Imagine getting up every morning and throwing a coin so often that heads and tails have come up an equal amount of times. How often would you throw the coin on average? Infinitely often, it turns out. Code in Klong.

Equally Many Heads and Tails

This thought experiment can be modeled as a simple expected value calculation in a countably infinite case:

$$\mathbb{E}=\sum_{i=1}^{\infty} p_{i} \cdot x_{i}$$

Finding $x_{i}$

We know that flipping the coin definitely ends when for $2 \cdot n$ coin flips, we have gotten heads n times and tails n times as well. This gives us $x_{i}=2 \cdot i$ .

Finding $p_{i}$

Finding out $p_{i}$ is a bit harder. In order to find it, it is best to look at the first iterations of the process.

Observing Coin Flips

After starting, we have flipped the coin 2 times, so the possible solutions are:

H;H
H;T
T;H
T;T

We are done in two cases, H;T and T;H. p₁ therefore is $\frac{2}{4}=0.5$ . We then continue flipping the coin 2 more times, starting with either H;H or T;T, with the following possible results:

H;H;H;H
H;H;H;T
H;H;T;H
H;H;T;T
T;T;H;H
T;T;T;H
T;T;H;T
T;T;T;T

Of these, only two finish: H;H;T;T and T;T;H;H. So the chance of finishing given 4 coin flips is $\frac{2}{8}=0.25$ .
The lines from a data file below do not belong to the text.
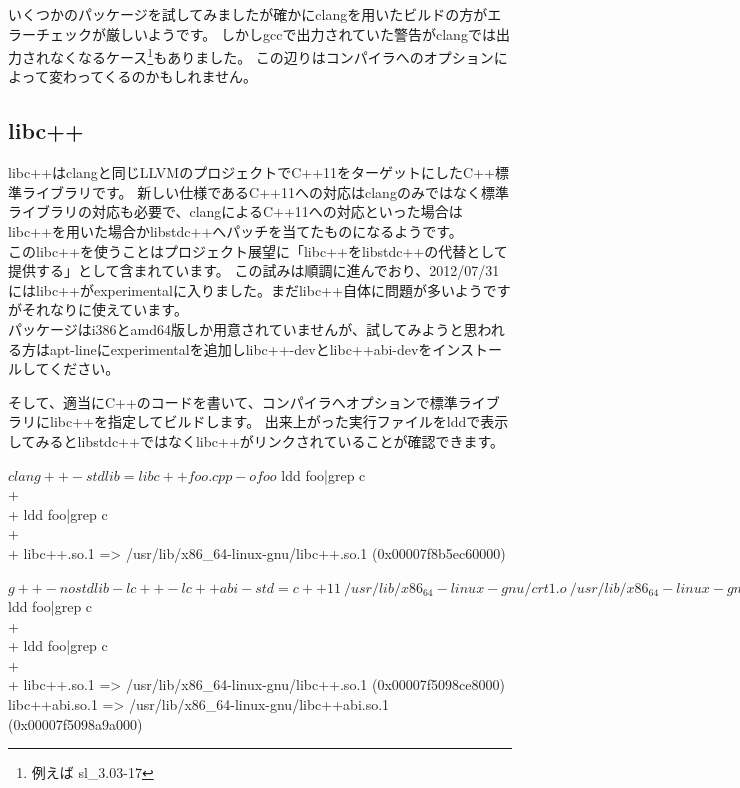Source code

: \documentclass[mingoth,a4paper]{jsarticle}
\begin{document}
いくつかのパッケージを試してみましたが確かにclangを用いたビルドの方がエラーチェックが厳しいようです。
しかしgccで出力されていた警告がclangでは出力されなくなるケース\footnote{例えば sl\_3.03-17}もありました。
この辺りはコンパイラへのオプションによって変わってくるのかもしれません。


\subsection{libc++}

libc++はclangと同じLLVMのプロジェクトでC++11をターゲットにしたC++標準ライブラリです。
新しい仕様であるC++11への対応はclangのみではなく標準ライブラリの対応も必要で、clangによるC++11への対応といった場合はlibc++を用いた場合かlibstdc++へパッチを当てたものになるようです。
\\

このlibc++を使うことはプロジェクト展望に「libc++をlibstdc++の代替として提供する」\cite{altlibc++}として含まれています。
この試みは順調に進んでおり、2012/07/31にはlibc++がexperimentalに入りました。まだlibc++自体に問題が多いようですがそれなりに使えています。
\\

パッケージはi386とamd64版しか用意されていませんが、試してみようと思われる方はapt-lineにexperimentalを追加しlibc++-devとlibc++abi-devをインストールしてください。


そして、適当にC++のコードを書いて、コンパイラへオプションで標準ライブラリにlibc++を指定してビルドします。
出来上がった実行ファイルをlddで表示してみるとlibstdc++ではなくlibc++がリンクされていることが確認できます。
\cite{newc++stdlibindebian}

\begin{commandline}
$ clang++ -stdlib=libc++ foo.cpp -o foo
$ ldd foo|grep c\\+\\+
ldd foo|grep c\\+\\+
  libc++.so.1 => /usr/lib/x86_64-linux-gnu/libc++.so.1 (0x00007f8b5ec60000)
\end{commandline}

\begin{commandline}
$ g++ -nostdlib -lc++ -lc++abi -std=c++11 \
  /usr/lib/x86_64-linux-gnu/crt1.o \
  /usr/lib/x86_64-linux-gnu/crti.o \
  /usr/lib/x86_64-linux-gnu/crtn.o \
  -isystem /usr/include/c++/v1 -lc -lgcc_s \
  foo.cpp -o foo
$ ldd foo|grep c\\+\\+
ldd foo|grep c\\+\\+
  libc++.so.1 => /usr/lib/x86_64-linux-gnu/libc++.so.1 (0x00007f5098ce8000)
  libc++abi.so.1 => /usr/lib/x86_64-linux-gnu/libc++abi.so.1 (0x00007f5098a9a000)
\end{commandline}
\end{document}
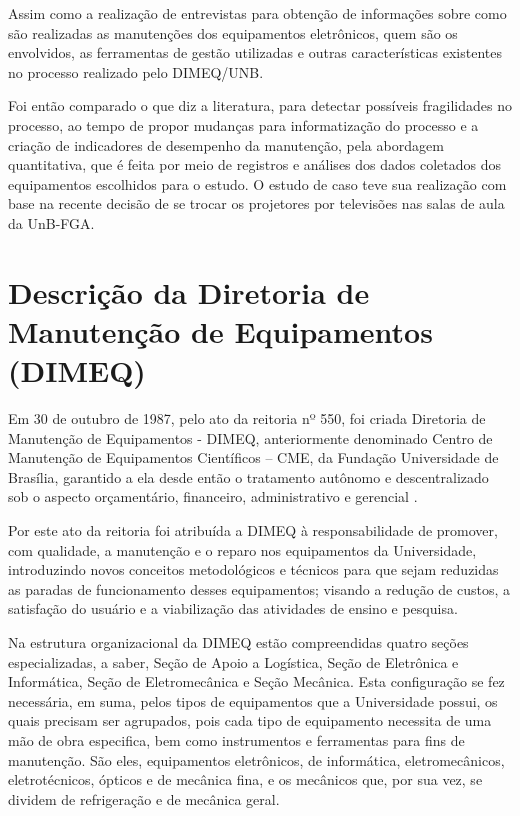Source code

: Assim como a realização de entrevistas para obtenção de informações sobre como são realizadas as manutenções dos equipamentos eletrônicos, quem são os envolvidos, as ferramentas de gestão utilizadas e outras características existentes no processo realizado pelo DIMEQ/UNB.

Foi então comparado o que diz a literatura, para detectar possíveis fragilidades no processo, ao tempo de propor mudanças para informatização do processo e a criação de indicadores de desempenho da manutenção, pela abordagem quantitativa, que é feita por meio de registros e análises dos dados coletados dos equipamentos escolhidos para o estudo. O estudo de caso teve sua realização com base na recente decisão de se trocar os projetores por televisões nas salas de aula da UnB-FGA. 

\section{Descrição da Diretoria de Manutenção de Equipamentos (DIMEQ)}

Em 30 de outubro de 1987, pelo ato da reitoria nº 550, foi criada Diretoria de Manutenção de Equipamentos - DIMEQ, anteriormente denominado Centro de Manutenção de Equipamentos Científicos – CME, da Fundação Universidade de Brasília, garantido a ela desde então o tratamento autônomo e descentralizado sob o aspecto orçamentário, financeiro, administrativo e gerencial \cite{dimeq}.

Por este ato da reitoria foi atribuída a DIMEQ à responsabilidade de promover, com qualidade, a manutenção e o reparo nos equipamentos da Universidade, introduzindo novos conceitos metodológicos e técnicos para que sejam reduzidas as paradas de funcionamento desses equipamentos; visando a redução de custos, a satisfação do usuário e a viabilização das atividades de ensino e pesquisa.

Na estrutura organizacional da DIMEQ estão compreendidas quatro seções especializadas, a saber, Seção de Apoio a Logística, Seção de Eletrônica e Informática, Seção de Eletromecânica e Seção Mecânica. Esta configuração se fez necessária, em suma, pelos tipos de equipamentos que a Universidade possui, os quais precisam ser agrupados, pois cada tipo de equipamento necessita de uma mão de obra especifica, bem como instrumentos e ferramentas para fins de manutenção. São eles, equipamentos eletrônicos, de informática, eletromecânicos, eletrotécnicos, ópticos e de mecânica fina, e os mecânicos que, por sua vez, se dividem de refrigeração e de mecânica geral.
We continue flipping the coin with the non-finishing sequences, and our possible results look like this:

H;H;H;H;H;H
H;H;H;H;H;T
H;H;H;H;T;H
H;H;H;H;T;T

H;H;H;T;H;H
H;H;H;T;H;T
H;H;H;T;T;H
H;H;H;T;T;T

H;H;T;H;H;H
H;H;T;H;H;T
H;H;T;H;T;H
H;H;T;H;T;T

T;T;T;H;H;H
T;T;T;H;T;H
T;T;T;H;H;T
T;T;T;H;T;T

T;T;H;T;H;H
T;T;H;T;T;H
T;T;H;T;H;T
T;T;H;T;T;T

T;T;T;T;H;H
T;T;T;T;H;T
T;T;T;T;T;H
T;T;T;T;T;T

Here, the sequences H;H;H;T;T;T, H;H;T;H;T;T, T;T;T;H;H;H,T;T;H;T;H;H finish, so given six coin flips, the chance of finishing is $\frac{4}{24}=0.1666666\dots$ .

Writing down the next step gets messy, but we have already observed enough iterations to find a pattern in the sequences.

First of all, the number of finishing sequences given $2 \cdot n$ coin flips is the Catalan number Cₙ. In this case, it describes the number of Dyck words of the length $2 \cdot n$ . To quote Wikipedia:

A Dyck word is a string consisting of n X's and n Y's such that no initial segment of the string has more Y's than X's.

— Wikipedia, “Dyck word”, 2019

This applies exactly to the given problem. A finishing sequence has equally many heads and tails, but doesn't begin with a sequence of equally many heads and tails. Cₙ is defined as $\frac{1}{n+1} \cdot {2 \cdot n \choose n}$ .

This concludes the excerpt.